テーアはタイトルに掲げたリマッチについてである。
新日本プロレスの1.4ドーム大会は見事に成功し、今年も新年早々ベストバウトと呼び声も高い試合が生まれている。
仲邑が防衛、柴田がシングル初戴冠、そしてオカダがついにドームで棚橋を破ってようやく一歩前に進むという期待感が生まれた訳であるが、其のすぐあとにAJ、中邑の新日本退団、そしてWWE入りが報じられ、またてんやわんや。
いくら新日本の選手層が厚いと言ってもトップ層については入れ替えが現状ない状態である。
それどころか棚橋の行く末もどう舵を切るかがポイントだろうし、オカダに次誰がどう絡んでいくのかも難しい。
期待された後藤、内藤はいずれもあと一歩突き抜けない。
内藤はせっかくいい感じに上がってきたのに、ドームで後藤に負けた事でにわかに存在感に疑問符がついてしまった。
勿体ないことを。
そして勝った後藤は相も変わらずあまりにセルフプロデュース力が低くて下らないアクションを繰り返している始末。
ダメダこりゃ。
唯一柴田のNeverについては、これまでの路線を踏襲しつつも新しい価値を作っていけるのでは、という期待感を持ったのだけど、早速石井とのリマッチが決まってしまい、正直がっかりした。
一応言っておくが、私は石井も好きだし、彼等の試合が面白いのもわかっている。
だけど、やっぱりマンネリズムというのは由々しき問題でもあるし、良いカードであればこそ少し寝かせてほしいという思いもある。
今年も早々に新日本がビッグマッチを発表したのだけど、そこでファンの間に上がった不安がこのリマッチ問題である。
冒頭に上げた動画に置いてもリマッチについてGet Wildの2人それぞれの見解を述べている訳であるが、彼等の言うようにリマッチを受け入れてばかりいたら終わらないし、ベルト挑戦の権威そのものが落ちてしまう。
プロレスにおいてはそのストーリー性も重要な訳で、其れを考えれば盛り上がった試合を選手のつながりだけでほいほいと組んでしまうのはやっぱり勿体ないというか、違うのではないかと思う訳である。
最近の新日本のカードを見ていると、どうしてもそう感じてしまうところがあるので、不満も出る訳だ。
一方の新日本側からすると、リマッチといっても同じ会場でやる訳ではないので、見る人は違うじゃないかと言う訳である。
それに中央でばかりビッグマッチ、名物カードがあって、地方では精々タッグでしか見られないという状態は結果的にプロレス人気の偏りを生むし、それにそうして話題になった試合を生で見られるということが重要なのは確かである。
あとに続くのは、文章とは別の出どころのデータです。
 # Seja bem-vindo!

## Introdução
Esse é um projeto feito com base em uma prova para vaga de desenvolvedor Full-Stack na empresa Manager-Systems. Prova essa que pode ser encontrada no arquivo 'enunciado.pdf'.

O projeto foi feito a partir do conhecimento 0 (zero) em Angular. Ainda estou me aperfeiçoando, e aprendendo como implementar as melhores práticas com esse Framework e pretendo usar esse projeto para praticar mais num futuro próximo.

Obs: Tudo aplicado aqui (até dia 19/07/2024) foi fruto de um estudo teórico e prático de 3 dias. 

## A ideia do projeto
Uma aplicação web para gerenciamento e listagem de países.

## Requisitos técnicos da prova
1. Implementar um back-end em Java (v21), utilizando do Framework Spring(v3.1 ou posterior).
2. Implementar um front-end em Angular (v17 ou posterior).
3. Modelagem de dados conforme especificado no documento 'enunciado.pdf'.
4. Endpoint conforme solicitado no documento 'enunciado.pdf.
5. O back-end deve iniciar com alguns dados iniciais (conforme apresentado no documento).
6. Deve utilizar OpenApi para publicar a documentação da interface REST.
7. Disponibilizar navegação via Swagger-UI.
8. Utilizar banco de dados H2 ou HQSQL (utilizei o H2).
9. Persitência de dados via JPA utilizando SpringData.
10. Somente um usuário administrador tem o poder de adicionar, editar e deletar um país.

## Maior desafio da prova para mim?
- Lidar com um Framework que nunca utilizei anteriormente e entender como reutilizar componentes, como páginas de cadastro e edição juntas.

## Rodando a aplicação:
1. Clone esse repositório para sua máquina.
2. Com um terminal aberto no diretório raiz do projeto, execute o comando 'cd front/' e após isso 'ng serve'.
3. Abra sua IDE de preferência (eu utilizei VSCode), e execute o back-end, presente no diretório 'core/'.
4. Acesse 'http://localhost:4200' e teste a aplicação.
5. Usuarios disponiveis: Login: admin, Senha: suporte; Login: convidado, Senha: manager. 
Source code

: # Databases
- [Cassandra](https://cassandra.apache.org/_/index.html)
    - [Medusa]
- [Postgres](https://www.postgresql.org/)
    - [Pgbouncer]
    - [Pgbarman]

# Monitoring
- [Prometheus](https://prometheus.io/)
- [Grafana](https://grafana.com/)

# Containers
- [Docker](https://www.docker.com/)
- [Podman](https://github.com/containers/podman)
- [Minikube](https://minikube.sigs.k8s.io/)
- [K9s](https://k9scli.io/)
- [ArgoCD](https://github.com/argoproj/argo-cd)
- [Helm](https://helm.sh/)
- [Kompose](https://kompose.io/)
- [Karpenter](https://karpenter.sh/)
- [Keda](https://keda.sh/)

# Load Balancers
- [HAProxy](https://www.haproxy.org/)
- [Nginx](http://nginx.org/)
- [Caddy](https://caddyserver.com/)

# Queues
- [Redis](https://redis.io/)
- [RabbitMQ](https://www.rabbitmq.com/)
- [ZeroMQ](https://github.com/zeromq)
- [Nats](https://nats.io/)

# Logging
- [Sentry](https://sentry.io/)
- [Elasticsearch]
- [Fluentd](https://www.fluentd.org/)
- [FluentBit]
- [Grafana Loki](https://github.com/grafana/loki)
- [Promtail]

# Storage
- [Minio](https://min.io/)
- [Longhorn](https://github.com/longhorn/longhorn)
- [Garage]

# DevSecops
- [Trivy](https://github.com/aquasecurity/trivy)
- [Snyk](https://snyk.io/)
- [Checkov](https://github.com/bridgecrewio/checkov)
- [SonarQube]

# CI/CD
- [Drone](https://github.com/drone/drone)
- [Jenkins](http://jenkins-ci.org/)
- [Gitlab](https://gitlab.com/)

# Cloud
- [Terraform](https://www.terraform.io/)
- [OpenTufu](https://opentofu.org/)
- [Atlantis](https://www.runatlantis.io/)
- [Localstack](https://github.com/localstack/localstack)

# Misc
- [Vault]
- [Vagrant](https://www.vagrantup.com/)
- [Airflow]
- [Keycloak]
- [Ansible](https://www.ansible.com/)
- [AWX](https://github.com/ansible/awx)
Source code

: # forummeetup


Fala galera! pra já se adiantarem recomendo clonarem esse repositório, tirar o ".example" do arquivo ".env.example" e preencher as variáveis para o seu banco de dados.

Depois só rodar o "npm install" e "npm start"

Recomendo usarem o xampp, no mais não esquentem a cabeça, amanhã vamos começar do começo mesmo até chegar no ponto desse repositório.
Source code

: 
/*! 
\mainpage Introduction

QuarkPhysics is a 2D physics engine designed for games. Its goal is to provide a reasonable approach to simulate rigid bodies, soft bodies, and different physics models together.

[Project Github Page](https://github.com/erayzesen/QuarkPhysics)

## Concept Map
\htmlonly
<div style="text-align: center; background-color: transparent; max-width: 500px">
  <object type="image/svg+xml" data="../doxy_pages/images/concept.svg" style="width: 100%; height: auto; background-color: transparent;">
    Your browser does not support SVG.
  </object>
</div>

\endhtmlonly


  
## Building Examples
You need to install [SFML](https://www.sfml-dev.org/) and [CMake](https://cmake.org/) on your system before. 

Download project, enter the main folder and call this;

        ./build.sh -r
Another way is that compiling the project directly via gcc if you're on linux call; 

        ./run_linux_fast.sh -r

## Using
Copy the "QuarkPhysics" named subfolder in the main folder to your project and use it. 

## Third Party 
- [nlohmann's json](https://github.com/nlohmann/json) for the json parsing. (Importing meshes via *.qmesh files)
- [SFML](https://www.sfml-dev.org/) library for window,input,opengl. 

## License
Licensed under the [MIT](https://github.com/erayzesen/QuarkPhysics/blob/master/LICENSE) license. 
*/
何故新日本が全国でも大きな会場を満員に出来るのかと言えば、そうした地方のファンの期待に応えてきたからである。
其の上でクオリティをしっかりと魅せているのだから、それだけ新日本のレベルの高さを示していると思うけど。
ただ、それでも柴田・石井のリマッチはまだ切ってほしくなかった。
プロレスには試合の向こう側にストーリーを見ている人が少ない。
其れ故にただのリベンジマッチでは何処か納得しないファンがいるのはよくわかる。
相撲なんて実は毎回の興行でほぼ同じ組み合わせでもファンは都度の取り組みを楽しんでいる。
ボクシングにしても他の格闘技にしても、同じく見合わせに対してのファンの反応は其の実力の比較という視点になるから、別にそこまで言わないんだろうけど、そこが競技としての性質の違いだろうね。
ちなみにノアはベルトの扱い含めて新日本の道を踏襲しようとしているのかな、という印象を受けるがそれはまた別なところで。
ともあれ、試合に対する期待感をどれだけ盛り上げられるかがプロレスのタイトルマッチには重要な訳で、其れさえあれば同じく見合わせでも人は楽しめる。
現にオカダvs棚橋は何度目かの勝負でも十分ファンを引きつけた。
要はそこに必然性を見出せるかどうかなんだよね。